[Saved data entries]

▬▬▬▬▬▬▬▬▬▬

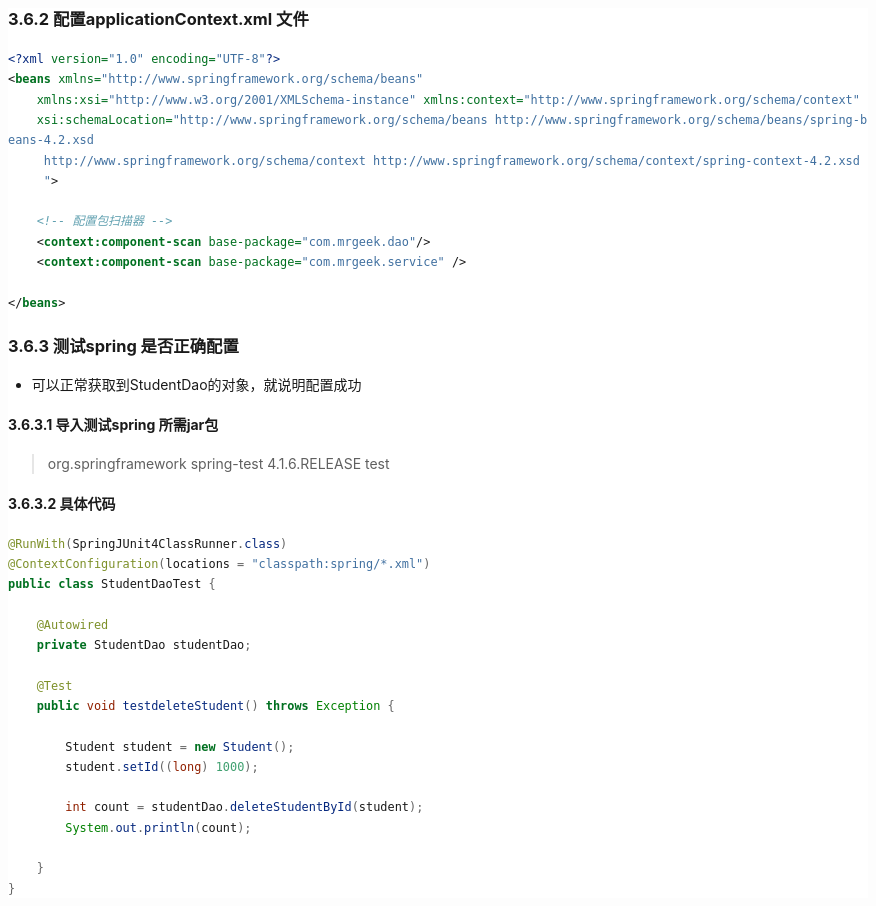 ### 3.6.2 配置applicationContext.xml 文件

```xml
<?xml version="1.0" encoding="UTF-8"?>
<beans xmlns="http://www.springframework.org/schema/beans"
	xmlns:xsi="http://www.w3.org/2001/XMLSchema-instance" xmlns:context="http://www.springframework.org/schema/context"
	xsi:schemaLocation="http://www.springframework.org/schema/beans http://www.springframework.org/schema/beans/spring-beans-4.2.xsd
  	 http://www.springframework.org/schema/context http://www.springframework.org/schema/context/spring-context-4.2.xsd
 	 ">

   	<!-- 配置包扫描器 -->
   	<context:component-scan base-package="com.mrgeek.dao"/>
   	<context:component-scan base-package="com.mrgeek.service" />
   	
</beans>
```

### 3.6.3 测试spring 是否正确配置

+ 可以正常获取到StudentDao的对象，就说明配置成功

#### 3.6.3.1 导入测试spring 所需jar包

> 					
> 	<dependency>
> 	    <groupId>org.springframework</groupId>
> 	    <artifactId>spring-test</artifactId>
> 	    <version>4.1.6.RELEASE</version>
> 	    <scope>test</scope>
> 	</dependency>

#### 3.6.3.2 具体代码

```java
@RunWith(SpringJUnit4ClassRunner.class)
@ContextConfiguration(locations = "classpath:spring/*.xml")
public class StudentDaoTest {
	
	@Autowired
	private StudentDao studentDao;
	
	@Test
	public void testdeleteStudent() throws Exception {
		
		Student student = new Student();
		student.setId((long) 1000);
		
		int count = studentDao.deleteStudentById(student);
		System.out.println(count);
		
	}
}
```

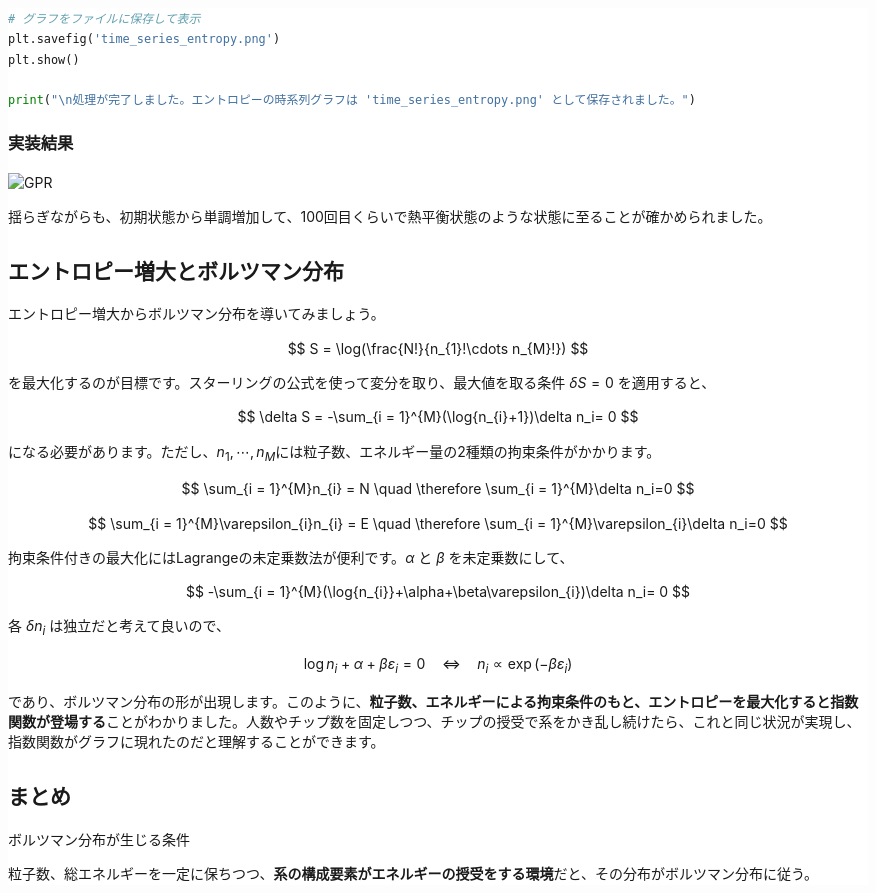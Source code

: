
 ```python
# グラフをファイルに保存して表示
plt.savefig('time_series_entropy.png')
plt.show()

print("\n処理が完了しました。エントロピーの時系列グラフは 'time_series_entropy.png' として保存されました。")
```

### 実装結果

<img src="/boltzman/results_entropy.png" alt="GPR" width="1000" />

揺らぎながらも、初期状態から単調増加して、$100$回目くらいで熱平衡状態のような状態に至ることが確かめられました。

## エントロピー増大とボルツマン分布

エントロピー増大からボルツマン分布を導いてみましょう。

$$
S = \log(\frac{N!}{n_{1}!\cdots n_{M}!})
$$

を最大化するのが目標です。スターリングの公式を使って変分を取り、最大値を取る条件 $\delta S = 0$ を適用すると、

$$
\delta S = -\sum_{i = 1}^{M}(\log{n_{i}+1})\delta n_i= 0 
$$

になる必要があります。ただし、$n_1, \cdots ,n_{M}$には粒子数、エネルギー量の2種類の拘束条件がかかります。

$$
\sum_{i = 1}^{M}n_{i} = N \quad \therefore \sum_{i = 1}^{M}\delta n_i=0 
$$

$$
\sum_{i = 1}^{M}\varepsilon_{i}n_{i} = E  \quad \therefore \sum_{i = 1}^{M}\varepsilon_{i}\delta n_i=0 
$$

拘束条件付きの最大化にはLagrangeの未定乗数法が便利です。$\alpha$ と $\beta$ を未定乗数にして、

$$
-\sum_{i = 1}^{M}(\log{n_{i}}+\alpha+\beta\varepsilon_{i})\delta n_i= 0 
$$

各 $\delta n_i$ は独立だと考えて良いので、

$$
\log{n_{i}}+\alpha+\beta\varepsilon_{i} = 0 \quad \Leftrightarrow  \quad n_{i} \propto \exp(-\beta\varepsilon_{i}) 
$$

であり、ボルツマン分布の形が出現します。このように、**粒子数、エネルギーによる拘束条件のもと、エントロピーを最大化すると指数関数が登場する**ことがわかりました。人数やチップ数を固定しつつ、チップの授受で系をかき乱し続けたら、これと同じ状況が実現し、指数関数がグラフに現れたのだと理解することができます。

## まとめ

<div class="note-box">
ボルツマン分布が生じる条件

粒子数、総エネルギーを一定に保ちつつ、**系の構成要素がエネルギーの授受をする環境**だと、その分布がボルツマン分布に従う。

</div>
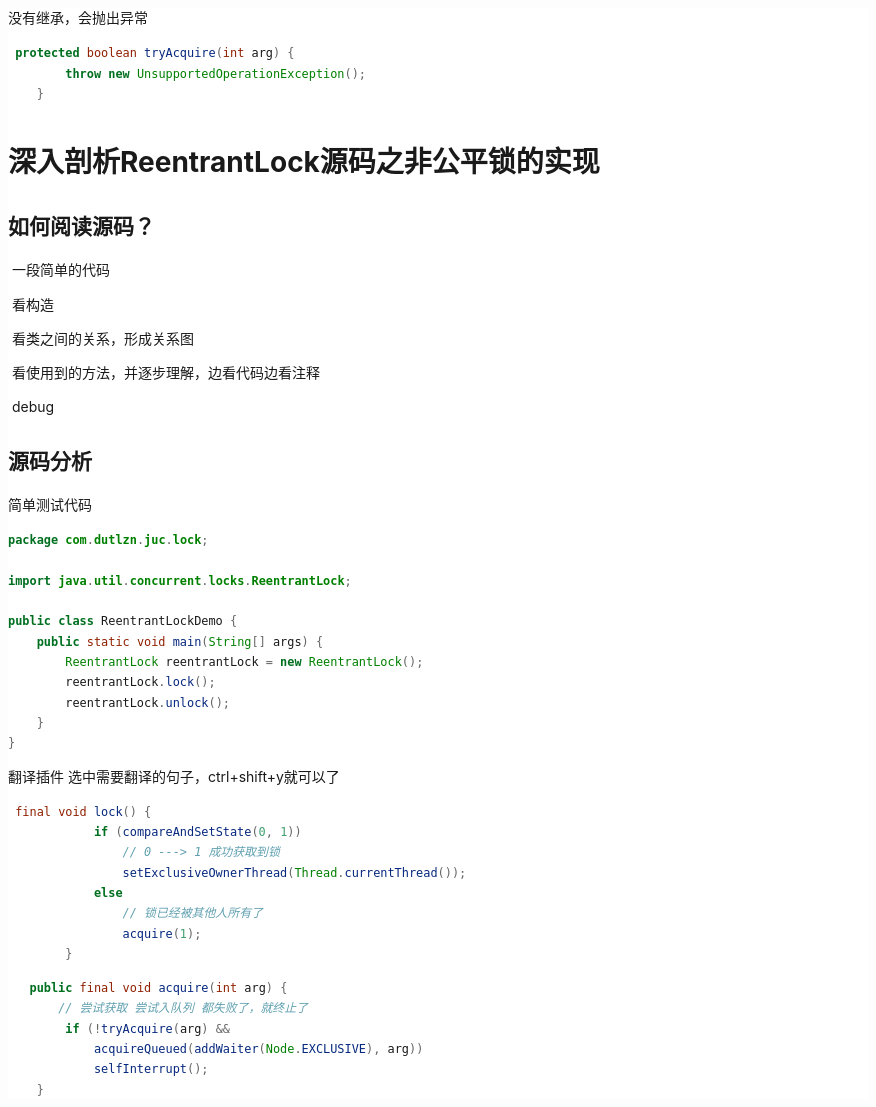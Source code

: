 没有继承，会抛出异常

```java
 protected boolean tryAcquire(int arg) {
        throw new UnsupportedOperationException();
    }
```

# 深入剖析ReentrantLock源码之非公平锁的实现

##         如何阅读源码？

​            一段简单的代码

​            看构造

​            看类之间的关系，形成关系图

​            看使用到的方法，并逐步理解，边看代码边看注释

​            debug

## 源码分析

简单测试代码

```java
package com.dutlzn.juc.lock;

import java.util.concurrent.locks.ReentrantLock;

public class ReentrantLockDemo {
    public static void main(String[] args) {
        ReentrantLock reentrantLock = new ReentrantLock();
        reentrantLock.lock();
        reentrantLock.unlock();
    }
}
```

翻译插件  选中需要翻译的句子，ctrl+shift+y就可以了

```java
 final void lock() {
            if (compareAndSetState(0, 1))
                // 0 ---> 1 成功获取到锁
                setExclusiveOwnerThread(Thread.currentThread());
            else
                // 锁已经被其他人所有了
                acquire(1);
        }
```



```java
   public final void acquire(int arg) {
       // 尝试获取 尝试入队列 都失败了，就终止了
        if (!tryAcquire(arg) &&
            acquireQueued(addWaiter(Node.EXCLUSIVE), arg))
            selfInterrupt();
    }
```
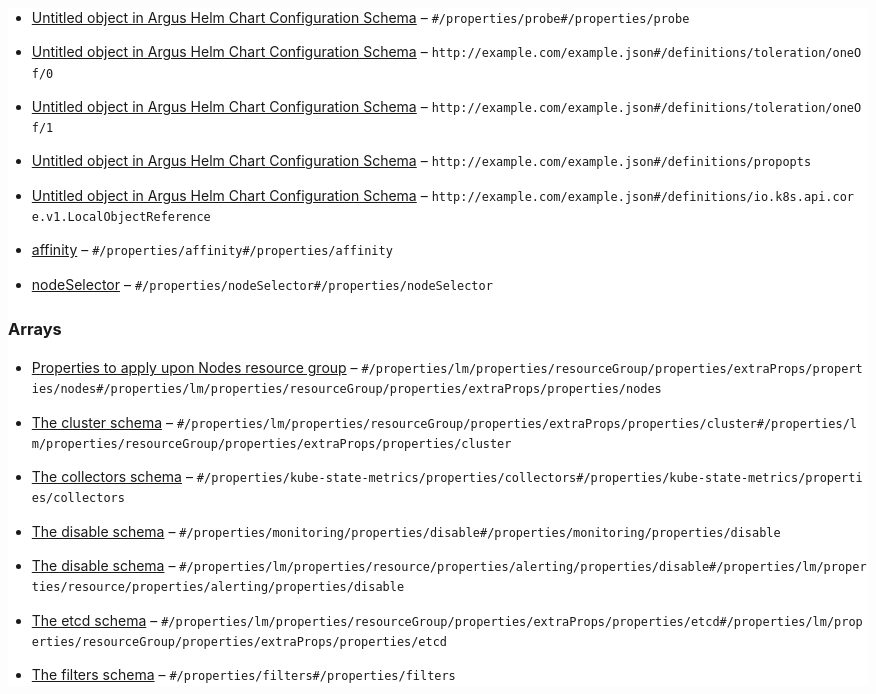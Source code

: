 *   [Untitled object in Argus Helm Chart Configuration Schema](./values-properties-probe.md "The container probe configuration schema") – `#/properties/probe#/properties/probe`

*   [Untitled object in Argus Helm Chart Configuration Schema](./values-definitions-toleration-oneof-0.md) – `http://example.com/example.json#/definitions/toleration/oneOf/0`

*   [Untitled object in Argus Helm Chart Configuration Schema](./values-definitions-toleration-oneof-1.md) – `http://example.com/example.json#/definitions/toleration/oneOf/1`

*   [Untitled object in Argus Helm Chart Configuration Schema](./values-definitions-propopts.md) – `http://example.com/example.json#/definitions/propopts`

*   [Untitled object in Argus Helm Chart Configuration Schema](./values-definitions-iok8sapicorev1localobjectreference.md "LocalObjectReference contains enough information to let you locate the referenced object inside the same namespace") – `http://example.com/example.json#/definitions/io.k8s.api.core.v1.LocalObjectReference`

*   [affinity](./values-properties-affinity.md "It allows you to constrain which nodes your pod is eligible to be scheduled on") – `#/properties/affinity#/properties/affinity`

*   [nodeSelector](./values-properties-nodeselector.md "NodeSelector is a selector which must be true for the pod to fit on a node") – `#/properties/nodeSelector#/properties/nodeSelector`

### Arrays

*   [Properties to apply upon Nodes resource group](./values-properties-the-logicmonitor-portal-configurations-properties-the-resourcegroup-schema-properties-the-extraprops-schema-properties-properties-to-apply-upon-nodes-resource-group.md) – `#/properties/lm/properties/resourceGroup/properties/extraProps/properties/nodes#/properties/lm/properties/resourceGroup/properties/extraProps/properties/nodes`

*   [The cluster schema](./values-properties-the-logicmonitor-portal-configurations-properties-the-resourcegroup-schema-properties-the-extraprops-schema-properties-the-cluster-schema.md "Properties to apply upon cluster tree root resource group") – `#/properties/lm/properties/resourceGroup/properties/extraProps/properties/cluster#/properties/lm/properties/resourceGroup/properties/extraProps/properties/cluster`

*   [The collectors schema](./values-properties-the-kube-state-metrics-schema-properties-the-collectors-schema.md "An explanation about the purpose of this instance") – `#/properties/kube-state-metrics/properties/collectors#/properties/kube-state-metrics/properties/collectors`

*   [The disable schema](./values-properties-the-monitoring-schema-properties-the-disable-schema.md "Set of resource names to disable monitoring for") – `#/properties/monitoring/properties/disable#/properties/monitoring/properties/disable`

*   [The disable schema](./values-properties-the-logicmonitor-portal-configurations-properties-the-resource-schema-properties-the-alerting-schema-properties-the-disable-schema.md "Set of resources to set disable upon resource groups") – `#/properties/lm/properties/resource/properties/alerting/properties/disable#/properties/lm/properties/resource/properties/alerting/properties/disable`

*   [The etcd schema](./values-properties-the-logicmonitor-portal-configurations-properties-the-resourcegroup-schema-properties-the-extraprops-schema-properties-the-etcd-schema.md "Properties to apply upon ETCD resource group") – `#/properties/lm/properties/resourceGroup/properties/extraProps/properties/etcd#/properties/lm/properties/resourceGroup/properties/extraProps/properties/etcd`

*   [The filters schema](./values-properties-the-filters-schema.md "Set of filter rules to exclude from adding into Logimonitor") – `#/properties/filters#/properties/filters`
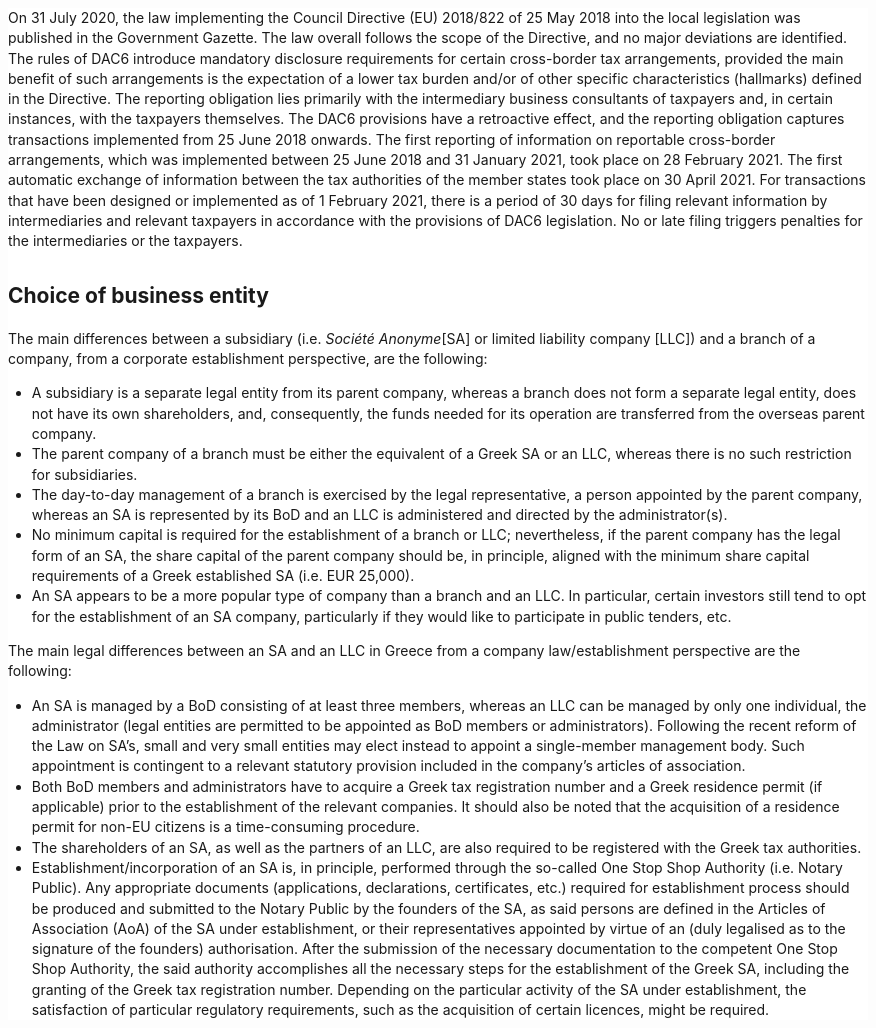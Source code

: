 On 31 July 2020, the law implementing the Council Directive (EU) 2018/822 of 25 May 2018 into the local legislation was published in the Government Gazette. The law overall follows the scope of the Directive, and no major deviations are identified.
The rules of DAC6 introduce mandatory disclosure requirements for certain cross-border tax arrangements, provided the main benefit of such arrangements is the expectation of a lower tax burden and/or of other specific characteristics (hallmarks) defined in the Directive. The reporting obligation lies primarily with the intermediary business consultants of taxpayers and, in certain instances, with the taxpayers themselves.
The DAC6 provisions have a retroactive effect, and the reporting obligation captures transactions implemented from 25 June 2018 onwards.
The first reporting of information on reportable cross-border arrangements, which was implemented between 25 June 2018 and 31 January 2021, took place on 28 February 2021. The first automatic exchange of information between the tax authorities of the member states took place on 30 April 2021.
For transactions that have been designed or implemented as of 1 February 2021, there is a period of 30 days for filing relevant information by intermediaries and relevant taxpayers in accordance with the provisions of DAC6 legislation.
No or late filing triggers penalties for the intermediaries or the taxpayers.
## Choice of business entity
The main differences between a subsidiary (i.e. _Société Anonyme_[SA] or limited liability company [LLC]) and a branch of a company, from a corporate establishment perspective, are the following:
  * A subsidiary is a separate legal entity from its parent company, whereas a branch does not form a separate legal entity, does not have its own shareholders, and, consequently, the funds needed for its operation are transferred from the overseas parent company.
  * The parent company of a branch must be either the equivalent of a Greek SA or an LLC, whereas there is no such restriction for subsidiaries.
  * The day-to-day management of a branch is exercised by the legal representative, a person appointed by the parent company, whereas an SA is represented by its BoD and an LLC is administered and directed by the administrator(s).
  * No minimum capital is required for the establishment of a branch or LLC; nevertheless, if the parent company has the legal form of an SA, the share capital of the parent company should be, in principle, aligned with the minimum share capital requirements of a Greek established SA (i.e. EUR 25,000).
  * An SA appears to be a more popular type of company than a branch and an LLC. In particular, certain investors still tend to opt for the establishment of an SA company, particularly if they would like to participate in public tenders, etc.


The main legal differences between an SA and an LLC in Greece from a company law/establishment perspective are the following:
  * An SA is managed by a BoD consisting of at least three members, whereas an LLC can be managed by only one individual, the administrator (legal entities are permitted to be appointed as BoD members or administrators). Following the recent reform of the Law on SA’s, small and very small entities may elect instead to appoint a single-member management body. Such appointment is contingent to a relevant statutory provision included in the company’s articles of association.
  * Both BoD members and administrators have to acquire a Greek tax registration number and a Greek residence permit (if applicable) prior to the establishment of the relevant companies. It should also be noted that the acquisition of a residence permit for non-EU citizens is a time-consuming procedure.
  * The shareholders of an SA, as well as the partners of an LLC, are also required to be registered with the Greek tax authorities.
  * Establishment/incorporation of an SA is, in principle, performed through the so-called One Stop Shop Authority (i.e. Notary Public). Any appropriate documents (applications, declarations, certificates, etc.) required for establishment process should be produced and submitted to the Notary Public by the founders of the SA, as said persons are defined in the Articles of Association (AoA) of the SA under establishment, or their representatives appointed by virtue of an (duly legalised as to the signature of the founders) authorisation. After the submission of the necessary documentation to the competent One Stop Shop Authority, the said authority accomplishes all the necessary steps for the establishment of the Greek SA, including the granting of the Greek tax registration number. Depending on the particular activity of the SA under establishment, the satisfaction of particular regulatory requirements, such as the acquisition of certain licences, might be required.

▬▬▬▬▬▬▬▬▬▬

What you are asked to do: Whenever a line of the entries contains the string "oneof", copy that line.

Written solution:
*   [Untitled object in Argus Helm Chart Configuration Schema](./values-definitions-toleration-oneof-0.md) – `http://example.com/example.json#/definitions/toleration/oneOf/0`
*   [Untitled object in Argus Helm Chart Configuration Schema](./values-definitions-toleration-oneof-1.md) – `http://example.com/example.json#/definitions/toleration/oneOf/1`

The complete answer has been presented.